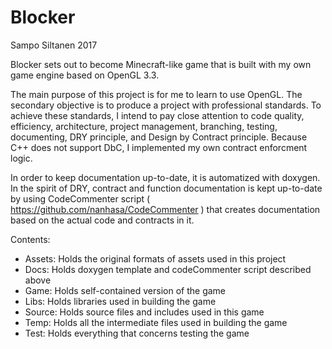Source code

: # Blocker

Sampo Siltanen 2017

Blocker sets out to become Minecraft-like game that is built with my own game engine based on OpenGL 3.3. 

The main purpose of this project is for me to learn to use OpenGL. The secondary objective is to produce a project with professional standards. To achieve these standards, I intend to pay close attention to code quality, efficiency, architecture, project management, branching, testing, documenting, DRY principle, and Design by Contract principle. Because C++ does not support DbC, I implemented my own contract enforcment logic.

In order to keep documentation up-to-date, it is automatized with doxygen. In the spirit of DRY, contract and function documentation is kept up-to-date by using CodeCommenter script ( https://github.com/nanhasa/CodeCommenter ) that creates documentation based on the actual code and contracts in it.

Contents:
- Assets: 	Holds the original formats of assets used in this project   
- Docs: 	Holds doxygen template and codeCommenter script described above   
- Game: 	Holds self-contained version of the game   
- Libs: 	Holds libraries used in building the game   
- Source: 	Holds source files and includes used in this game   
- Temp: 	Holds all the intermediate files used in building the game   
- Test: 	Holds everything that concerns testing the game   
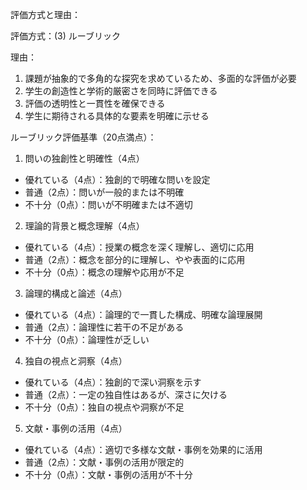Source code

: 評価方式と理由：

評価方式：(3) ルーブリック

理由：
1. 課題が抽象的で多角的な探究を求めているため、多面的な評価が必要
2. 学生の創造性と学術的厳密さを同時に評価できる
3. 評価の透明性と一貫性を確保できる
4. 学生に期待される具体的な要素を明確に示せる

ルーブリック評価基準（20点満点）：

1. 問いの独創性と明確性（4点）
- 優れている（4点）：独創的で明確な問いを設定
- 普通（2点）：問いが一般的または不明確
- 不十分（0点）：問いが不明確または不適切

2. 理論的背景と概念理解（4点）
- 優れている（4点）：授業の概念を深く理解し、適切に応用
- 普通（2点）：概念を部分的に理解し、やや表面的に応用
- 不十分（0点）：概念の理解や応用が不足

3. 論理的構成と論述（4点）
- 優れている（4点）：論理的で一貫した構成、明確な論理展開
- 普通（2点）：論理性に若干の不足がある
- 不十分（0点）：論理性が乏しい

4. 独自の視点と洞察（4点）
- 優れている（4点）：独創的で深い洞察を示す
- 普通（2点）：一定の独自性はあるが、深さに欠ける
- 不十分（0点）：独自の視点や洞察が不足

5. 文献・事例の活用（4点）
- 優れている（4点）：適切で多様な文献・事例を効果的に活用
- 普通（2点）：文献・事例の活用が限定的
- 不十分（0点）：文献・事例の活用が不十分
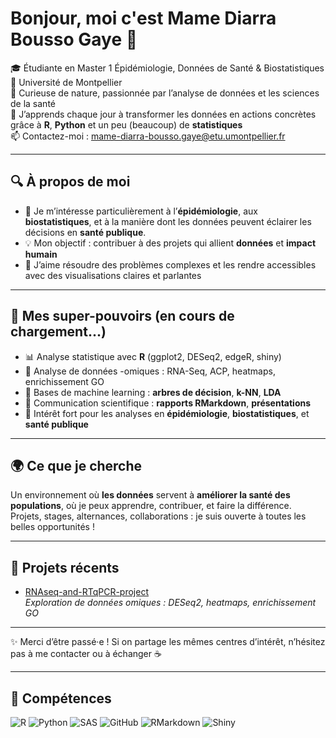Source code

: # Bonjour, moi c'est Mame Diarra Bousso Gaye 👋

🎓  Étudiante en Master 1 Épidémiologie, Données de Santé & Biostatistiques  
📍 Université de Montpellier  
🔬 Curieuse de nature, passionnée par l’analyse de données et les sciences de la santé  
🌱 J’apprends chaque jour à transformer les données en actions concrètes grâce à **R**, **Python** et un peu (beaucoup) de **statistiques**  
📫 Contactez-moi : mame-diarra-bousso.gaye@etu.umontpellier.fr

---

## 🔍 À propos de moi

- 🔎 Je m’intéresse particulièrement à l’**épidémiologie**, aux **biostatistiques**, et à la manière dont les données peuvent éclairer les décisions en **santé publique**.
- 💡 Mon objectif : contribuer à des projets qui allient **données** et **impact humain**
- 🧩 J’aime résoudre des problèmes complexes et les rendre accessibles avec des visualisations claires et parlantes

---

## 🧰 Mes super-pouvoirs (en cours de chargement...)

- 📊 Analyse statistique avec **R** (ggplot2, DESeq2, edgeR, shiny)
- 🧬 Analyse de données -omiques : RNA-Seq, ACP, heatmaps, enrichissement GO
- 🤖 Bases de machine learning : **arbres de décision**, **k-NN**, **LDA**
- 📑 Communication scientifique : **rapports RMarkdown**, **présentations**
- 🧪 Intérêt fort pour les analyses en **épidémiologie**, **biostatistiques**, et **santé publique**

---

## 🌍 Ce que je cherche

Un environnement où **les données** servent à **améliorer la santé des populations**, où je peux apprendre, contribuer, et faire la différence.  
Projets, stages, alternances, collaborations : je suis ouverte à toutes les belles opportunités !

---

## 🔗 Projets récents

- [RNAseq-and-RTqPCR-project](https://github.com/mame-diarra-gaye/RNAseq-and-RTqPCR-project)  
  _Exploration de données omiques : DESeq2, heatmaps, enrichissement GO_

---

✨ Merci d’être passé·e ! Si on partage les mêmes centres d’intérêt, n’hésitez pas à me contacter ou à échanger ☕


---


## 🧠 Compétences

![R](https://img.shields.io/badge/-R-276DC3?style=flat-square&logo=r&logoColor=white)
![Python](https://img.shields.io/badge/-Python-3776AB?style=flat-square&logo=python&logoColor=white)
![SAS](https://img.shields.io/badge/-SAS-0076A8?style=flat-square&logo=sas&logoColor=white)
![GitHub](https://img.shields.io/badge/-GitHub-181717?style=flat-square&logo=github&logoColor=white)
![RMarkdown](https://img.shields.io/badge/-RMarkdown-198CE7?style=flat-square)
![Shiny](https://img.shields.io/badge/-Shiny-16a085?style=flat-square)



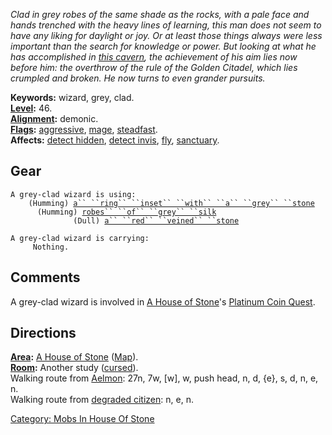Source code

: *Clad in grey robes of the same shade as the rocks, with a pale face and
hands trenched with the heavy lines of learning, this man does not seem
to have any liking for daylight or joy. Or at least those things always
were less important than the search for knowledge or power. But looking
at what he has accomplished in [this
cavern](:Category:_House_Of_Stone.md "wikilink"), the achievement of his
aim lies now before him: the overthrow of the rule of the Golden
Citadel, which lies crumpled and broken. He now turns to even grander
pursuits.*

**Keywords:** wizard, grey, clad.  
**[Level](Level.md "wikilink"):** 46.  
**[Alignment](Alignment.md "wikilink"):** demonic.  
**[Flags](:Category:_Mob_Types.md "wikilink"):**
[aggressive](Aggressive_Mobs.md "wikilink"),
[mage](Spellcasting_Mobs.md "wikilink"),
[steadfast](Sentinel_Mobs.md "wikilink").  
**Affects:** [detect hidden](Detect_Hidden.md "wikilink"), [detect
invis](Detect_Invis.md "wikilink"), [fly](Fly.md "wikilink"),
[sanctuary](Sanctuary.md "wikilink").  

## Gear

`A grey-clad wizard is using:`  
<worn on finger>`    (Humming) `[`a`` ``ring`` ``inset`` ``with`` ``a`` ``grey`` ``stone`](Ring_Inset_With_A_Grey_Stone.md "wikilink")  
<worn on body>`      (Humming) `[`robes`` ``of`` ``grey`` ``silk`](Robes_Of_Grey_Silk.md "wikilink")  
<held>`              (Dull) `[`a`` ``red`` ``veined`` ``stone`](Red_Veined_Stone.md "wikilink")

`A grey-clad wizard is carrying:`  
`     Nothing.`

## Comments

A grey-clad wizard is involved in [A House of
Stone](:Category:_House_Of_Stone.md "wikilink")'s [Platinum Coin
Quest](Platinum_Coin_Quest.md "wikilink").

## Directions

**[Area](:Category:_Areas.md "wikilink"):** [A House of
Stone](:Category:_House_Of_Stone.md "wikilink")
([Map](House_Of_Stone_Map.md "wikilink")).  
**[Room](:Category:_Rooms.md "wikilink"):** Another study
([cursed](Cursed_Rooms.md "wikilink")).  
Walking route from [Aelmon](Aelmon.md "wikilink"): 27n, 7w, \[w\], w,
push head, n, d, {e}, s, d, n, e, n.  
Walking route from [degraded citizen](Degraded_Citizen.md "wikilink"):
n, e, n.  

[Category: Mobs In House Of
Stone](Category:_Mobs_In_House_Of_Stone "wikilink")
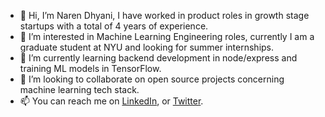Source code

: - 👋 Hi, I’m Naren Dhyani, I have worked in product roles in growth stage startups with a total of 4 years of experience.
- 👀 I’m interested in Machine Learning Engineering roles, currently I am a graduate student at NYU and looking for summer internships.
- 🌱 I’m currently learning backend development in node/express and training ML models in TensorFlow.
- 💞️ I’m looking to collaborate on open source projects concerning machine learning tech stack.
- 📫 You can reach me on [LinkedIn](https://www.linkedin.com/in/naren-dhyani-4a6b2783), or [Twitter](https://twitter.com/NarenDhyani).

<!---
dhyani15/dhyani15 is a ✨ special ✨ repository because its `README.md` (this file) appears on your GitHub profile.
You can click the Preview link to take a look at your changes.
--->
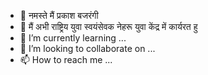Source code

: - 👋 नमस्ते मैं प्रकाश बजरंगी  
- 👀 मैं अभी राष्ट्रिय युवा स्वयंसेवक नेहरू युवा केंद्र में कार्यरत हु
- 🌱 I’m currently learning ...
- 💞️ I’m looking to collaborate on ...
- 📫 How to reach me ...

<!---
prakashabvp/prakashabvp is a ✨ special ✨ repository because its `README.md` (this file) appears on your GitHub profile.
You can click the Preview link to take a look at your changes.
--->
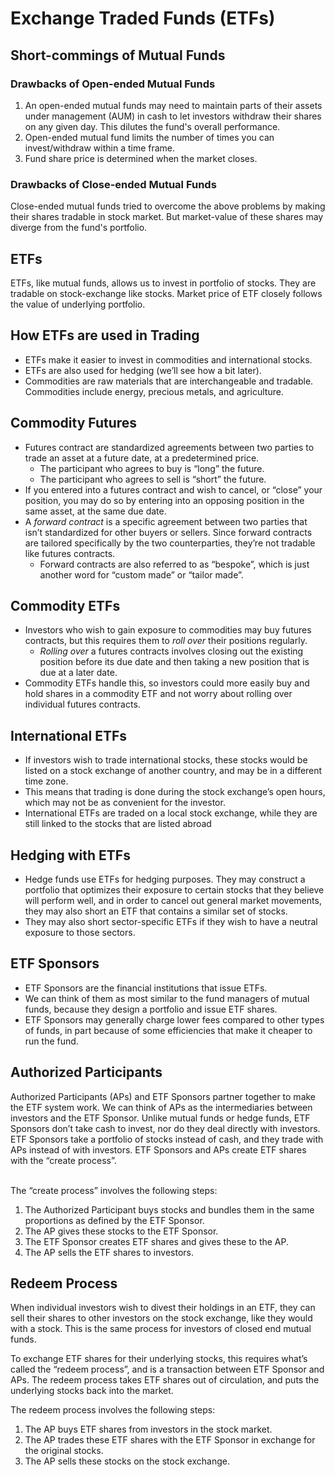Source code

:# Exchange Traded Funds (ETFs)

## Short-commings of Mutual Funds

### Drawbacks of Open-ended Mutual Funds
1. An open-ended mutual funds may need to maintain parts of their assets under management (AUM) in cash to let investors withdraw their shares on any given day. This dilutes the fund's overall performance.
2. Open-ended mutual fund limits the number of times you can invest/withdraw within a time frame.
3. Fund share price is determined when the market closes.

### Drawbacks of Close-ended Mutual Funds

Close-ended mutual funds tried to overcome the above problems by making their shares tradable in stock market. But market-value of these shares may diverge from the fund's portfolio.

## ETFs

ETFs, like mutual funds, allows us to invest in portfolio of stocks. They are tradable on stock-exchange like stocks. Market price of ETF closely follows the value of underlying portfolio.

## How ETFs are used in Trading
* ETFs make it easier to invest in commodities and international stocks.
* ETFs are also used for hedging (we’ll see how a bit later).
* Commodities are raw materials that are interchangeable and tradable. Commodities include energy, precious metals, and agriculture.

## Commodity Futures
* Futures contract are standardized agreements between two parties to trade an asset at a future date, at a predetermined price.
  * The participant who agrees to buy is “long” the future.
  * The participant who agrees to sell is “short” the future.
* If you entered into a futures contract and wish to cancel, or “close” your position, you may do so by entering into an opposing position in the same asset, at the same due date.
* A *forward contract* is a specific agreement between two parties that isn’t standardized for other buyers or sellers. Since forward contracts are tailored specifically by the two counterparties, they’re not tradable like futures contracts. 
  * Forward contracts are also referred to as “bespoke”, which is just another word for “custom made” or “tailor made”.
  
## Commodity ETFs
* Investors who wish to gain exposure to commodities may buy futures contracts, but this requires them to *roll over* their positions regularly. 
  * *Rolling over* a futures contracts involves closing out the existing position before its due date and then taking a new position that is due at a later date. 
* Commodity ETFs handle this, so investors could more easily buy and hold shares in a commodity ETF and not worry about rolling over individual futures contracts.

## International ETFs
* If investors wish to trade international stocks, these stocks would be listed on a stock exchange of another country, and may be in a different time zone. 
* This means that trading is done during the stock exchange’s open hours, which may not be as convenient for the investor.
* International ETFs are traded on a local stock exchange, while they are still linked to the stocks that are listed abroad

## Hedging with ETFs
* Hedge funds use ETFs for hedging purposes. They may construct a portfolio that optimizes their exposure to certain stocks that they believe will perform well, and in order to cancel out general market movements, they may also short an ETF that contains a similar set of stocks. 
* They may also short sector-specific ETFs if they wish to have a neutral exposure to those sectors.

## ETF Sponsors
* ETF Sponsors are the financial institutions that issue ETFs. 
* We can think of them as most similar to the fund managers of mutual funds, because they design a portfolio and issue ETF shares. 
* ETF Sponsors may generally charge lower fees compared to other types of funds, in part because of some efficiencies that make it cheaper to run the fund.

## Authorized Participants
Authorized Participants (APs) and ETF Sponsors partner together to make the ETF system work. We can think of APs as the intermediaries between investors and the ETF Sponsor. Unlike mutual funds or hedge funds, ETF Sponsors don’t take cash to invest, nor do they deal directly with investors. ETF Sponsors take a portfolio of stocks instead of cash, and they trade with APs instead of with investors. ETF Sponsors and APs create ETF shares with the “create process”.<br><br>

The “create process” involves the following steps:<br>

1. The Authorized Participant buys stocks and bundles them in the same proportions as defined by the ETF Sponsor.
2. The AP gives these stocks to the ETF Sponsor.
3. The ETF Sponsor creates ETF shares and gives these to the AP.
4. The AP sells the ETF shares to investors.

## Redeem Process
When individual investors wish to divest their holdings in an ETF, they can sell their shares to other investors on the stock exchange, like they would with a stock. This is the same process for investors of closed end mutual funds.<br>

To exchange ETF shares for their underlying stocks, this requires what’s called the “redeem process”, and is a transaction between ETF Sponsor and APs. The redeem process takes ETF shares out of circulation, and puts the underlying stocks back into the market.<br>

The redeem process involves the following steps:<br>

1. The AP buys ETF shares from investors in the stock market.
2. The AP trades these ETF shares with the ETF Sponsor in exchange for the original stocks.
3. The AP sells these stocks on the stock exchange.

 





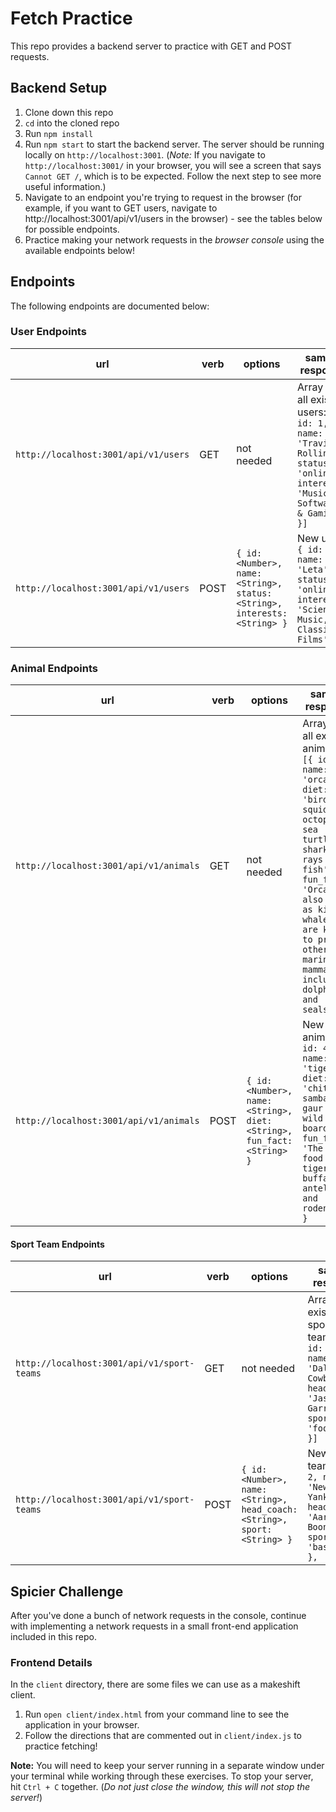 # Fetch Practice

This repo provides a backend server to practice with GET and POST requests.

## Backend Setup

1. Clone down this repo
1. `cd` into the cloned repo
1. Run `npm install`
1. Run `npm start` to start the backend server. The server should be running locally on `http://localhost:3001`. (_Note:_ If you navigate to `http://localhost:3001/` in your browser, you will see a screen that says `Cannot GET /`, which is to be expected. Follow the next step to see more useful information.)
1. Navigate to an endpoint you're trying to request in the browser (for example, if you want to GET users, navigate to http://localhost:3001/api/v1/users in the browser) - see the tables below for possible endpoints.
1. Practice making your network requests in the _browser console_ using the available endpoints below!

## Endpoints

The following endpoints are documented below:

### User Endpoints

| url | verb | options | sample response |
| ----|------|---------|---------------- |
| `http://localhost:3001/api/v1/users` | GET | not needed | Array of all existing users: `[{ id: 1, name: 'Travis Rollins', status: 'online', interests: 'Music, Software, & Gaming' }]` |
| `http://localhost:3001/api/v1/users` | POST | `{ id: <Number>, name: <String>, status: <String>, interests: <String> }` | New user: `{ id: 1, name: 'Leta', status: 'online', interests: 'Science, Music, & Classic Films' }` |


### Animal Endpoints

| url | verb | options | sample response |
| ----|------|---------|---------------- |
| `http://localhost:3001/api/v1/animals` | GET | not needed | Array of all existing animals: `[{ id: 3, name: 'orcas', diet: 'birds, squid, octopuses, sea turtles, sharks, rays & fish', fun_fact: 'Orcas, also known as killer whales, are known to prey on other marine mammals, including dolphins and seals.' }]` |
| `http://localhost:3001/api/v1/animals` | POST | `{ id: <Number>, name: <String>, diet: <String>, fun_fact: <String> }` | New animal: `{ id: 4, name: 'tigers', diet: 'chital, sambar, gaur & wild board', fun_fact: 'The main food of tigers are buffalos, antelopes, and rodents.' }` |

#### Sport Team Endpoints

| url | verb | options | sample response |
| ----|------|---------|---------------- |
| `http://localhost:3001/api/v1/sport-teams` | GET | not needed | Array of all existing sport teams: `[{ id: 1, name: 'Dallas Cowboys', head_coach: 'Jason Garrett', sport: 'football' }]` |
| `http://localhost:3001/api/v1/sport-teams` | POST | `{ id: <Number>, name: <String>, head_coach: <String>, sport: <String> }` | New sport team: `{ id: 2, name: 'New York Yankees', head_coach: 'Aaron Boone', sport: 'baseball' },` |

## Spicier Challenge

After you've done a bunch of network requests in the console, continue with implementing a network requests in a small front-end application included in this repo.

### Frontend Details

In the `client` directory, there are some files we can use as a makeshift client.

1. Run `open client/index.html` from your command line to see the application in your browser.
1. Follow the directions that are commented out in `client/index.js` to practice fetching!

**Note:** You will need to keep your server running in a separate window under your terminal while working through these exercises.  To stop your server, hit `Ctrl + C` together.  (_Do not just close the window, this will not stop the server!_)

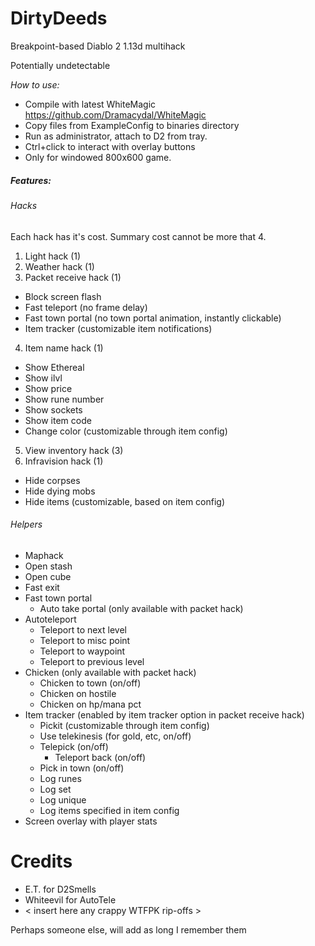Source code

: # DirtyDeeds
Breakpoint-based Diablo 2 1.13d multihack

Potentially undetectable

*How to use:*
* Compile with latest WhiteMagic https://github.com/Dramacydal/WhiteMagic
* Copy files from ExampleConfig to binaries directory
* Run as administrator, attach to D2 from tray.
* Ctrl+click to interact with overlay buttons
* Only for windowed 800x600 game.


##### Features:
###### Hacks
Each hack has it's cost. Summary cost cannot be more that 4.

1. Light hack (1)
2. Weather hack (1)
3. Packet receive hack (1)
 * Block screen flash
 * Fast teleport (no frame delay)
 * Fast town portal (no town portal animation, instantly clickable)
 * Item tracker (customizable item notifications)
4. Item name hack (1)
 * Show Ethereal
 * Show ilvl
 * Show price
 * Show rune number
 * Show sockets
 * Show item code
 * Change color (customizable through item config)
5. View inventory hack (3)
6. Infravision hack (1)
 * Hide corpses
 * Hide dying mobs
 * Hide items (customizable, based on item config)
 
###### Helpers
* Maphack
* Open stash
* Open cube
* Fast exit
* Fast town portal
  * Auto take portal (only available with packet hack)
* Autoteleport
  * Teleport to next level
  * Teleport to misc point
  * Teleport to waypoint
  * Teleport to previous level
* Chicken (only available with packet hack)
  * Chicken to town (on/off)
  * Chicken on hostile
  * Chicken on hp/mana pct
* Item tracker (enabled by item tracker option in packet receive hack)
  * Pickit (customizable through item config)
  * Use telekinesis (for gold, etc, on/off)
  * Telepick (on/off)
    * Teleport back (on/off)
  * Pick in town (on/off)
  * Log runes
  * Log set
  * Log unique
  * Log items specified in item config
* Screen overlay with player stats

# Credits
* E.T. for D2Smells
* Whiteevil for AutoTele
* < insert here any crappy WTFPK rip-offs >

Perhaps someone else, will add as long I remember them
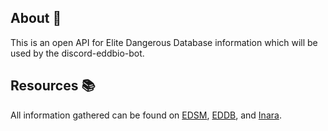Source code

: ## About 📖

This is an open API for Elite Dangerous Database information which will be used by the discord-eddbio-bot.

## Resources 📚

All information gathered can be found on <a target="_blank" href="https://www.edsm.net/en/api-status-v1">EDSM</a>, <a target="_blank" href="https://eddb.io/api">EDDB</a>, and <a target="_blank" href="https://inara.cz/inara-api/">Inara</a>.
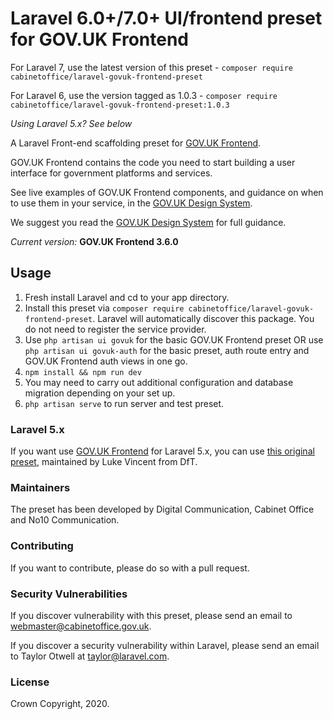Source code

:# Laravel 6.0+/7.0+ UI/frontend preset for GOV.UK Frontend

For Laravel 7, use the latest version of this preset - `composer require cabinetoffice/laravel-govuk-frontend-preset`

For Laravel 6, use the version tagged as 1.0.3 - `composer require cabinetoffice/laravel-govuk-frontend-preset:1.0.3`

*Using Laravel 5.x? See below*

A Laravel Front-end scaffolding preset for [GOV.UK Frontend](https://github.com/alphagov/govuk-frontend).

GOV.UK Frontend contains the code you need to start building a user interface for government platforms and services.

See live examples of GOV.UK Frontend components, and guidance on when to use them in your service, in the [GOV.UK Design System](https://design-system.service.gov.uk/).

We suggest you read the [GOV.UK Design System](https://design-system.service.gov.uk/) for full guidance.

*Current version:* **GOV.UK Frontend 3.6.0**

## Usage

1. Fresh install Laravel and cd to your app directory.
2. Install this preset via `composer require cabinetoffice/laravel-govuk-frontend-preset`. Laravel will automatically discover this package. You do not need to register the service provider.
3. Use `php artisan ui govuk` for the basic GOV.UK Frontend preset OR use `php artisan ui govuk-auth` for the basic preset, auth route entry and GOV.UK Frontend auth views in one go.
4. `npm install && npm run dev`
5. You may need to carry out additional configuration and database migration depending on your set up.
6. `php artisan serve` to run server and test preset.


### Laravel 5.x

If you want use [GOV.UK Frontend](https://github.com/alphagov/govuk-frontend) for Laravel 5.x, you can use [this original preset](https://packagist.org/packages/lukevincent/laravel-govuk-preset), maintained by Luke Vincent from DfT.

### Maintainers
The preset has been developed by Digital Communication, Cabinet Office and No10 Communication.

### Contributing
If you want to contribute, please do so with a pull request. 

### Security Vulnerabilities
If you discover vulnerability with this preset, please send an email to webmaster@cabinetoffice.gov.uk.

If you discover a security vulnerability within Laravel, please send an email to Taylor Otwell at taylor@laravel.com.

### License

Crown Copyright, 2020.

::::::::::

### Problem description
Using the data above, reproduce exactly the lines between those holding "run the fund." and "## Authorized Participants", inclusive, and no others.

### Response below
* ETF Sponsors may generally charge lower fees compared to other types of funds, in part because of some efficiencies that make it cheaper to run the fund.

## Authorized Participants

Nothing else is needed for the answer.